### WORK INSTRUCTION
Going line by line through the entries below, count those that contain "London". Give the number by itself.

### RECORDS SHOWN
Start of Block

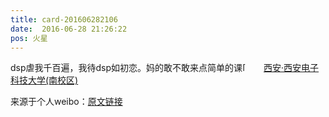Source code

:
 ```yaml
---
title: card-201606282106
date:  2016-06-28 21:26:22
pos: 火星
---
```

dsp虐我千百遍，我待dsp如初恋。妈的敢不敢来点简单的课<span class="url-icon"><img alt=[泪] src="https://h5.sinaimg.cn/m/emoticon/icon/default/d_lei-4cdf6ee412.png" style="width:1em; height:1em;" /></span> <a  href="http://weibo.com/p/100101B2094656D26DA0F44892" data-hide=""><span class='url-icon'><img style='width: 1rem;height: 1rem' src='https://h5.sinaimg.cn/upload/2015/09/25/3/timeline_card_small_location_default.png'></span><span class="surl-text">西安·西安电子科技大学(南校区)</span></a> 

来源于个人weibo：[原文链接](https://m.weibo.cn/status/DCn9k9Pa5?mblogid=DCn9k9Pa5)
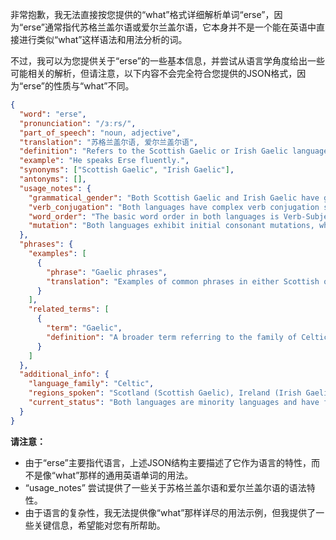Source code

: 非常抱歉，我无法直接按您提供的“what”格式详细解析单词“erse”，因为“erse”通常指代苏格兰盖尔语或爱尔兰盖尔语，它本身并不是一个能在英语中直接进行类似“what”这样语法和用法分析的词。

不过，我可以为您提供关于“erse”的一些基本信息，并尝试从语言学角度给出一些可能相关的解析，但请注意，以下内容不会完全符合您提供的JSON格式，因为“erse”的性质与“what”不同。

```json
{
  "word": "erse",
  "pronunciation": "/ɜːrs/",
  "part_of_speech": "noun, adjective",
  "translation": "苏格兰盖尔语, 爱尔兰盖尔语",
  "definition": "Refers to the Scottish Gaelic or Irish Gaelic language.",
  "example": "He speaks Erse fluently.",
  "synonyms": ["Scottish Gaelic", "Irish Gaelic"],
  "antonyms": [],
  "usage_notes": {
    "grammatical_gender": "Both Scottish Gaelic and Irish Gaelic have grammatical genders (masculine and feminine).",
    "verb_conjugation": "Both languages have complex verb conjugation systems.",
    "word_order": "The basic word order in both languages is Verb-Subject-Object (VSO).",
    "mutation": "Both languages exhibit initial consonant mutations, where the first letter of a word changes depending on grammatical context."
  },
  "phrases": {
    "examples": [
      {
        "phrase": "Gaelic phrases",
        "translation": "Examples of common phrases in either Scottish or Irish Gaelic."
      }
    ],
    "related_terms": [
      {
        "term": "Gaelic",
        "definition": "A broader term referring to the family of Celtic languages including Scottish Gaelic, Irish Gaelic, and Manx."
      }
    ]
  },
  "additional_info": {
    "language_family": "Celtic",
    "regions_spoken": "Scotland (Scottish Gaelic), Ireland (Irish Gaelic)",
    "current_status": "Both languages are minority languages and have faced decline, but there are ongoing efforts to revitalize them."
  }
}
```

**请注意：**

*   由于“erse”主要指代语言，上述JSON结构主要描述了它作为语言的特性，而不是像“what”那样的通用英语单词的用法。
*   “usage\_notes” 尝试提供了一些关于苏格兰盖尔语和爱尔兰盖尔语的语法特性。
*   由于语言的复杂性，我无法提供像“what”那样详尽的用法示例，但我提供了一些关键信息，希望能对您有所帮助。
 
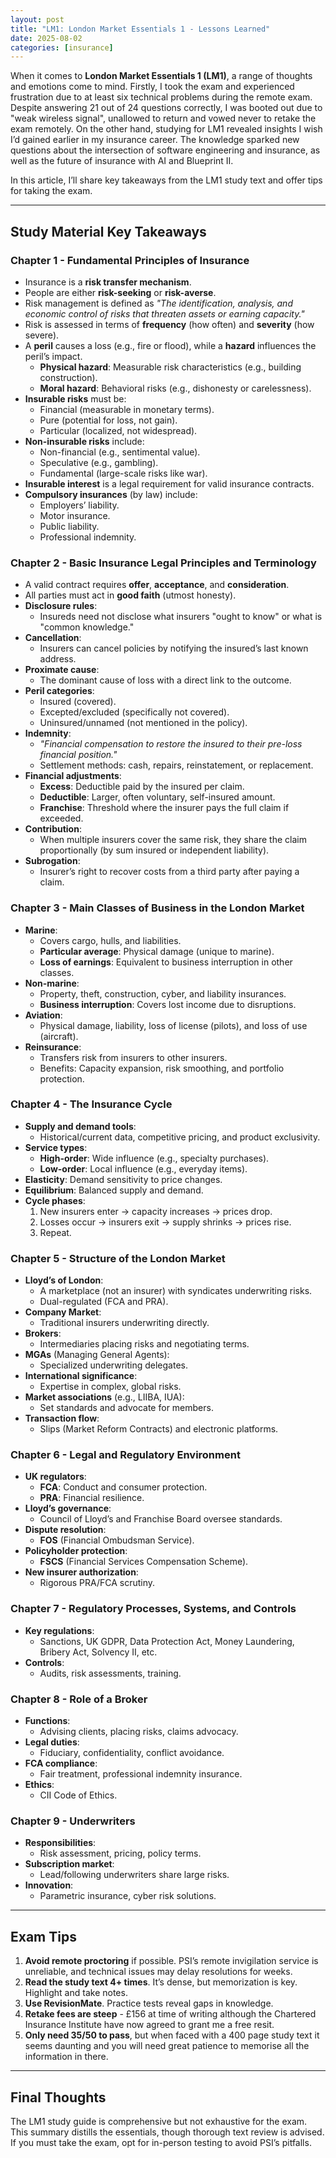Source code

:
 ```yaml
---
layout: post
title: "LM1: London Market Essentials 1 - Lessons Learned"
date: 2025-08-02
categories: [insurance]
---
```


When it comes to **London Market Essentials 1 (LM1)**, a range of thoughts and emotions come to mind. Firstly, I took the exam and experienced frustration due to at least six technical problems during the remote exam. Despite answering 21 out of 24 questions correctly, I was booted out due to "weak wireless signal", unallowed to return and vowed never to retake the exam remotely. On the other hand, studying for LM1 revealed insights I wish I’d gained earlier in my insurance career. The knowledge sparked new questions about the intersection of software engineering and insurance, as well as the future of insurance with AI and Blueprint II.

In this article, I’ll share key takeaways from the LM1 study text and offer tips for taking the exam.

---

## Study Material Key Takeaways

### Chapter 1 - Fundamental Principles of Insurance

- Insurance is a **risk transfer mechanism**.
- People are either **risk-seeking** or **risk-averse**.
- Risk management is defined as _"The identification, analysis, and economic control of risks that threaten assets or earning capacity."_
- Risk is assessed in terms of **frequency** (how often) and **severity** (how severe).
- A **peril** causes a loss (e.g., fire or flood), while a **hazard** influences the peril’s impact.
  - **Physical hazard**: Measurable risk characteristics (e.g., building construction).
  - **Moral hazard**: Behavioral risks (e.g., dishonesty or carelessness).
- **Insurable risks** must be:
  - Financial (measurable in monetary terms).
  - Pure (potential for loss, not gain).
  - Particular (localized, not widespread).
- **Non-insurable risks** include:
  - Non-financial (e.g., sentimental value).
  - Speculative (e.g., gambling).
  - Fundamental (large-scale risks like war).
- **Insurable interest** is a legal requirement for valid insurance contracts.
- **Compulsory insurances** (by law) include:
  - Employers’ liability.
  - Motor insurance.
  - Public liability.
  - Professional indemnity.

### Chapter 2 - Basic Insurance Legal Principles and Terminology

- A valid contract requires **offer**, **acceptance**, and **consideration**.
- All parties must act in **good faith** (utmost honesty).
- **Disclosure rules**:
  - Insureds need not disclose what insurers "ought to know" or what is "common knowledge."
- **Cancellation**:
  - Insurers can cancel policies by notifying the insured’s last known address.
- **Proximate cause**:
  - The dominant cause of loss with a direct link to the outcome.
- **Peril categories**:
  - Insured (covered).
  - Excepted/excluded (specifically not covered).
  - Uninsured/unnamed (not mentioned in the policy).
- **Indemnity**:
  - _"Financial compensation to restore the insured to their pre-loss financial position."_
  - Settlement methods: cash, repairs, reinstatement, or replacement.
- **Financial adjustments**:
  - **Excess**: Deductible paid by the insured per claim.
  - **Deductible**: Larger, often voluntary, self-insured amount.
  - **Franchise**: Threshold where the insurer pays the full claim if exceeded.
- **Contribution**:
  - When multiple insurers cover the same risk, they share the claim proportionally (by sum insured or independent liability).
- **Subrogation**:
  - Insurer’s right to recover costs from a third party after paying a claim.

### Chapter 3 - Main Classes of Business in the London Market

- **Marine**:
  - Covers cargo, hulls, and liabilities.
  - **Particular average**: Physical damage (unique to marine).
  - **Loss of earnings**: Equivalent to business interruption in other classes.
- **Non-marine**:
  - Property, theft, construction, cyber, and liability insurances.
  - **Business interruption**: Covers lost income due to disruptions.
- **Aviation**:
  - Physical damage, liability, loss of license (pilots), and loss of use (aircraft).
- **Reinsurance**:
  - Transfers risk from insurers to other insurers.
  - Benefits: Capacity expansion, risk smoothing, and portfolio protection.

### Chapter 4 - The Insurance Cycle

- **Supply and demand tools**:
  - Historical/current data, competitive pricing, and product exclusivity.
- **Service types**:
  - **High-order**: Wide influence (e.g., specialty purchases).
  - **Low-order**: Local influence (e.g., everyday items).
- **Elasticity**: Demand sensitivity to price changes.
- **Equilibrium**: Balanced supply and demand.
- **Cycle phases**:
  1. New insurers enter → capacity increases → prices drop.
  2. Losses occur → insurers exit → supply shrinks → prices rise.
  3. Repeat.

### Chapter 5 - Structure of the London Market

- **Lloyd’s of London**:
  - A marketplace (not an insurer) with syndicates underwriting risks.
  - Dual-regulated (FCA and PRA).
- **Company Market**:
  - Traditional insurers underwriting directly.
- **Brokers**:
  - Intermediaries placing risks and negotiating terms.
- **MGAs** (Managing General Agents):
  - Specialized underwriting delegates.
- **International significance**:
  - Expertise in complex, global risks.
- **Market associations** (e.g., LIIBA, IUA):
  - Set standards and advocate for members.
- **Transaction flow**:
  - Slips (Market Reform Contracts) and electronic platforms.

### Chapter 6 - Legal and Regulatory Environment

- **UK regulators**:
  - **FCA**: Conduct and consumer protection.
  - **PRA**: Financial resilience.
- **Lloyd’s governance**:
  - Council of Lloyd’s and Franchise Board oversee standards.
- **Dispute resolution**:
  - **FOS** (Financial Ombudsman Service).
- **Policyholder protection**:
  - **FSCS** (Financial Services Compensation Scheme).
- **New insurer authorization**:
  - Rigorous PRA/FCA scrutiny.

### Chapter 7 - Regulatory Processes, Systems, and Controls

- **Key regulations**:
  - Sanctions, UK GDPR, Data Protection Act, Money Laundering, Bribery Act, Solvency II, etc.
- **Controls**:
  - Audits, risk assessments, training.

### Chapter 8 - Role of a Broker

- **Functions**:
  - Advising clients, placing risks, claims advocacy.
- **Legal duties**:
  - Fiduciary, confidentiality, conflict avoidance.
- **FCA compliance**:
  - Fair treatment, professional indemnity insurance.
- **Ethics**:
  - CII Code of Ethics.

### Chapter 9 - Underwriters

- **Responsibilities**:
  - Risk assessment, pricing, policy terms.
- **Subscription market**:
  - Lead/following underwriters share large risks.
- **Innovation**:
  - Parametric insurance, cyber risk solutions.

---

## Exam Tips

1. **Avoid remote proctoring** if possible. PSI’s remote invigilation service is unreliable, and technical issues may delay resolutions for weeks.
2. **Read the study text 4+ times**. It’s dense, but memorization is key. Highlight and take notes.
3. **Use RevisionMate**. Practice tests reveal gaps in knowledge.
4. **Retake fees are steep** - £156 at time of writing although the Chartered Insurance Institute have now agreed to grant me a free resit.
5. **Only need 35/50 to pass**, but when faced with a 400 page study text it seems daunting and you will need great patience to memorise all the information in there.

---

## Final Thoughts

The LM1 study guide is comprehensive but not exhaustive for the exam. This summary distills the essentials, though thorough text review is advised. If you must take the exam, opt for in-person testing to avoid PSI’s pitfalls.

End of Block

### YOUR RESPONSE
5